*** Material for this task Section Begins ***
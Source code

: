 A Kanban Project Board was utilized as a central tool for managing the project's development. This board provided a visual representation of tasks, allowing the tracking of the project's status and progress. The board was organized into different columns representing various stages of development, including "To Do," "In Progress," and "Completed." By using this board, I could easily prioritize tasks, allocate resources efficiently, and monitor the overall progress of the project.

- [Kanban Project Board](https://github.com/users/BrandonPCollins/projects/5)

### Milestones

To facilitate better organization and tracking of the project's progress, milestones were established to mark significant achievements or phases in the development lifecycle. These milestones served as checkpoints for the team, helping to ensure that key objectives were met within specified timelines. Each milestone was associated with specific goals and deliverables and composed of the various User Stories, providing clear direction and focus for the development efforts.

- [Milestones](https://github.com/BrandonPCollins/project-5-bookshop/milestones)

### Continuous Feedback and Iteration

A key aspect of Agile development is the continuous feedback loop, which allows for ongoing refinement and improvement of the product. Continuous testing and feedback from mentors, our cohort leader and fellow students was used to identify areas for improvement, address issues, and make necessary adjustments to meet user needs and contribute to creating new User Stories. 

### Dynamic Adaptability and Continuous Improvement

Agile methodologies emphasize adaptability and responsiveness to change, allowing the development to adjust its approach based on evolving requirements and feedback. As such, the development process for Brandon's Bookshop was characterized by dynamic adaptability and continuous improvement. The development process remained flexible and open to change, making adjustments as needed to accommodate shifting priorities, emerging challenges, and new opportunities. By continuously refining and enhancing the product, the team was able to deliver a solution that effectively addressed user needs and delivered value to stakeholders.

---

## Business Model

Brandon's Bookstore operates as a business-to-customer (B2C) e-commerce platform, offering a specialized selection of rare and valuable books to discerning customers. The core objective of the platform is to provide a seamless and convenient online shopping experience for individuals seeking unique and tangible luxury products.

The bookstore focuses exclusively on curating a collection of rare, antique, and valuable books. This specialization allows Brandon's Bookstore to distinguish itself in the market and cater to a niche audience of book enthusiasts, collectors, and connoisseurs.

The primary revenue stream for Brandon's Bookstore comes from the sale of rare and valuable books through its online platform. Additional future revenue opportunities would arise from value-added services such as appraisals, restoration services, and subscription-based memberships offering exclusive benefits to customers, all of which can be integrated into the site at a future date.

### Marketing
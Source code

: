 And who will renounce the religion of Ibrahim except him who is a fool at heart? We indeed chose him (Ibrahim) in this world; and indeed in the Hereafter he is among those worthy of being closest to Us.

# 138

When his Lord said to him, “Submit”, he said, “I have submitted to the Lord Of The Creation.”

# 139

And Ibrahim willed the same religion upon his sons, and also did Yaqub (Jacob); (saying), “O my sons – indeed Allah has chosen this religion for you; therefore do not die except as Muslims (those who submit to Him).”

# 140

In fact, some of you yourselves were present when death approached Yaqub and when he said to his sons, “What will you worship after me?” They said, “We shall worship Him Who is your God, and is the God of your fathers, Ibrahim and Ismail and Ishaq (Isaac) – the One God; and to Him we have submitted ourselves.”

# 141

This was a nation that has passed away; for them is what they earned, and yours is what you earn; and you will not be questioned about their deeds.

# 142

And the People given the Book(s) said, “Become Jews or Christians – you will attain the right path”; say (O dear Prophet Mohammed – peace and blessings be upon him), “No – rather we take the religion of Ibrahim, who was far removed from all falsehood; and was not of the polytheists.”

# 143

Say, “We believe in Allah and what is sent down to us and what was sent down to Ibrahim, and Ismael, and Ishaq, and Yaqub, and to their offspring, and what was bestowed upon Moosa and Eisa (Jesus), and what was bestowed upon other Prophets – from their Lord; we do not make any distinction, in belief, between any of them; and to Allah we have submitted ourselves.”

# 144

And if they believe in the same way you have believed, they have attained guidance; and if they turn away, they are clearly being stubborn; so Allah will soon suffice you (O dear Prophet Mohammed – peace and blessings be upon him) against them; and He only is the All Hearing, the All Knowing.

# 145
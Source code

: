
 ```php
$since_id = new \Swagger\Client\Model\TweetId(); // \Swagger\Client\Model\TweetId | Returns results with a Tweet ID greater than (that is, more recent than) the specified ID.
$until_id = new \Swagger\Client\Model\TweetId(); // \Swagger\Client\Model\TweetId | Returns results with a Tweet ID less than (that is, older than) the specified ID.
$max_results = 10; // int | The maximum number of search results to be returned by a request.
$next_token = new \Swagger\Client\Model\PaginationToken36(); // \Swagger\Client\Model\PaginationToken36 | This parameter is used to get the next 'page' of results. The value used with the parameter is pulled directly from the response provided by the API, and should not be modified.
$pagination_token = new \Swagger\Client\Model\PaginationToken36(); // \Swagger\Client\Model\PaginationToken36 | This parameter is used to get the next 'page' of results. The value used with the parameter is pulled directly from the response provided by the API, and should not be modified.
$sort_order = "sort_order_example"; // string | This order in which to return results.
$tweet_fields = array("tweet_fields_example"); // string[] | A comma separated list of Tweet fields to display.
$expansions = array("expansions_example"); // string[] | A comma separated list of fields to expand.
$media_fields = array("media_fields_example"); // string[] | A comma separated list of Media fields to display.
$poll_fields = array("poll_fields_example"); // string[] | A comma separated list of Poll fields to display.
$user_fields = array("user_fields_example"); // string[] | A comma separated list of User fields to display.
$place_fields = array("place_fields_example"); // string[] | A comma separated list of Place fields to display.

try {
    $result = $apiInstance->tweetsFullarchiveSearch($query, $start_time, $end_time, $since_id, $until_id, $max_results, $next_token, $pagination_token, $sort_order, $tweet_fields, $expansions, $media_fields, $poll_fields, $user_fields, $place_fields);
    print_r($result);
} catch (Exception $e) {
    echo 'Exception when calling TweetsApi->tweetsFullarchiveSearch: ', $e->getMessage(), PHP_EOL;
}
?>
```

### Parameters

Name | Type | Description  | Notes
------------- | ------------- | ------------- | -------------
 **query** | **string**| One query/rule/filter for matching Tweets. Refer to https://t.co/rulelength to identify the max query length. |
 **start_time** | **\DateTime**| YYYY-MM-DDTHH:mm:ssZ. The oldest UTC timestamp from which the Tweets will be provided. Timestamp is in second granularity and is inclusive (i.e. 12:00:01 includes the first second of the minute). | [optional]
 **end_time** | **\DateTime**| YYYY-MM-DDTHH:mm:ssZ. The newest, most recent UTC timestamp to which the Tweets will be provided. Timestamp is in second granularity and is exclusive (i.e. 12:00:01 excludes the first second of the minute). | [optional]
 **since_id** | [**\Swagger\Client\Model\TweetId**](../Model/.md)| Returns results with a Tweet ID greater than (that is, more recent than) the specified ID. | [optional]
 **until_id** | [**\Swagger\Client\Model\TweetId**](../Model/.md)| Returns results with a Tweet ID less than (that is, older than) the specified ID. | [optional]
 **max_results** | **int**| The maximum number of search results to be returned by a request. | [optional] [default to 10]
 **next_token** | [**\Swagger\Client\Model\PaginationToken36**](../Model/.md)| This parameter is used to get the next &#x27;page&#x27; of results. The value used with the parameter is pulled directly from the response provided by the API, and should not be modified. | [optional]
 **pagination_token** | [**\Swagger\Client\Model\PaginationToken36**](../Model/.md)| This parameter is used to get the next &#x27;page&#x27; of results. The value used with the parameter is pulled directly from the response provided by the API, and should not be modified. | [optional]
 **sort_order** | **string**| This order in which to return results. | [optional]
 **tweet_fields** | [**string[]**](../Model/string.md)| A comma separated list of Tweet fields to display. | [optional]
*** Material for this task Section Ends ***
Task description —
Out of the data above, give again only the lines starting at the one holding "YYYY-MM-DDTHH:mm:ssZ. The oldest" and ending at the one holding "[default to 10]", unchanged.

Written solution —
 **start_time** | **\DateTime**| YYYY-MM-DDTHH:mm:ssZ. The oldest UTC timestamp from which the Tweets will be provided. Timestamp is in second granularity and is inclusive (i.e. 12:00:01 includes the first second of the minute). | [optional]
 **end_time** | **\DateTime**| YYYY-MM-DDTHH:mm:ssZ. The newest, most recent UTC timestamp to which the Tweets will be provided. Timestamp is in second granularity and is exclusive (i.e. 12:00:01 excludes the first second of the minute). | [optional]
 **since_id** | [**\Swagger\Client\Model\TweetId**](../Model/.md)| Returns results with a Tweet ID greater than (that is, more recent than) the specified ID. | [optional]
 **until_id** | [**\Swagger\Client\Model\TweetId**](../Model/.md)| Returns results with a Tweet ID less than (that is, older than) the specified ID. | [optional]
 **max_results** | **int**| The maximum number of search results to be returned by a request. | [optional] [default to 10]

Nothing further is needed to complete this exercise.